Gosto da lógica do samurai: cada dia pode ser o último. Pego essa lógica e a transporto para o mundo amoroso. Acho que os que amam deveriam viver cada dia como se pudesse ser o último.
Até porque, como tudo, um dia isso vai mesmo acontecer. Ou porque um dos dois vai se cansar do outro, ou porque ambos se cansarão do caso, ou por morte, ou pelo que for. Nada é para sempre.
Li um livro com o estranho nome de Memento Mori. É de uma escritora escocesa chamada Muriel Spark. Memento mori, em latim, significa: lembre-se de que vai morrer.
O romance gira em torno de um grupo de anciões ingleses. Uns deles recebem telefonemas anônimos em que é dito simplesmente: “Lembre-se de que você vai morrer”. Memento mori.

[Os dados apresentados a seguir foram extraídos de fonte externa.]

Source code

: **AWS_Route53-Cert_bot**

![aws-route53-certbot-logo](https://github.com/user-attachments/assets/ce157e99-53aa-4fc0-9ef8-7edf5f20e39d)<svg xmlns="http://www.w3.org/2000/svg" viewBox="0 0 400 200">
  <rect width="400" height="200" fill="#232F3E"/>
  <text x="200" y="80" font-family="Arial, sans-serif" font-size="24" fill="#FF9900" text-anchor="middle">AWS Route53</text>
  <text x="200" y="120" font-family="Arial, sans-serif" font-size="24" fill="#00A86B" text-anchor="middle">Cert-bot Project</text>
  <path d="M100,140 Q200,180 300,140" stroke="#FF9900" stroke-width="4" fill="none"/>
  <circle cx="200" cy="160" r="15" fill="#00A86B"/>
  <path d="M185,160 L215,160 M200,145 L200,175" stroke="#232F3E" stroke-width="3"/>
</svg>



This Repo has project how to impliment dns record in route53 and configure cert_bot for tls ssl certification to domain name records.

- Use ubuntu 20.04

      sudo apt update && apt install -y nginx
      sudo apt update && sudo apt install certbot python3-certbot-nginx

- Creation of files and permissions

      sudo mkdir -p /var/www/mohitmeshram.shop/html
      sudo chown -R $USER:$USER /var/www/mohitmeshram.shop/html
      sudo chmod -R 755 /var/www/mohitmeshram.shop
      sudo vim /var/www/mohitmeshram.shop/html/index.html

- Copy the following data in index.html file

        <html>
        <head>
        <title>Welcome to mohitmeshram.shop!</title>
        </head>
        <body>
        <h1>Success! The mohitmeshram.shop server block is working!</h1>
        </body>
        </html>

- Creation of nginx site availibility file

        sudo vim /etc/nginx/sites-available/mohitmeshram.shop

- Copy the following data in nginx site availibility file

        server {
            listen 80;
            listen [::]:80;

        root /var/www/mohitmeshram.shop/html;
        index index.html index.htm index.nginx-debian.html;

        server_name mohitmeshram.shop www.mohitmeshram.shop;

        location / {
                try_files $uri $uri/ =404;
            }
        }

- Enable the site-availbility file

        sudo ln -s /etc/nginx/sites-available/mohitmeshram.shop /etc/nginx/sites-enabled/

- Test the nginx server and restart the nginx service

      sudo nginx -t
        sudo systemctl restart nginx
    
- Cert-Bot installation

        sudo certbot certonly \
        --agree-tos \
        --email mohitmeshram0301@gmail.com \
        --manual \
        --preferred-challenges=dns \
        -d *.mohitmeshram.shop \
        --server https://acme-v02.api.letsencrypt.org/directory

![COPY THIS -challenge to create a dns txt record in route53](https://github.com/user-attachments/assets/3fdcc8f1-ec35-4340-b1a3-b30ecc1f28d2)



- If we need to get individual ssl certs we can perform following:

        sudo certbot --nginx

Um velhinho, ou uma velhinha, diz que essa reflexão deveria ser feita diariamente por quem é jovem. Parece mórbido, mas é exatamente o oposto. Quanto mais se pensa na morte, quanto mais se medita sobre ela, menos aterrorizadora ela nos parece.
Memento mori. Lembrarmo-nos de que vamos morrer é um antídoto contra esse terror de cada minuto.
E então volto ao campo das relações sentimentais. Viver cada dia como se fosse o último vai fazer você não deixar para dizer amanhã as coisas que tem para dizer para ela. Vai fazê-lo dar um beijo não automático nem monocórdio, mas intenso e definitivo.
Vai estimular um gesto de conciliação depois de uma das tantas brigas sem sentido que travamos com quem amamos. Vai conduzir você a uma floricultura para comprar flores que há tanto tempo saíram do seu decrescente repertório de gentilezas.
Vai talvez levar você até a ver com um certo encanto o ato de empurrar um carrinho de supermercado no sábado de manhã enquanto ela trata de enchê-lo lenta mas seguramente.
Viver cada dia como se fosse o último vai fazer você dar o devido valor às pequenas coisas boas que juntos os dois conquistaram e também o devido valor às pequenas coisas ruins para as quais acabaram atribuindo um tamanho desmedido.
Talvez faça você viver um eterno verão sentimental até que, e isso é inevitável, gostemos ou não, surjam diante do casal os tempos frios e cruéis do nunca mais, nunca mais, nunca mais.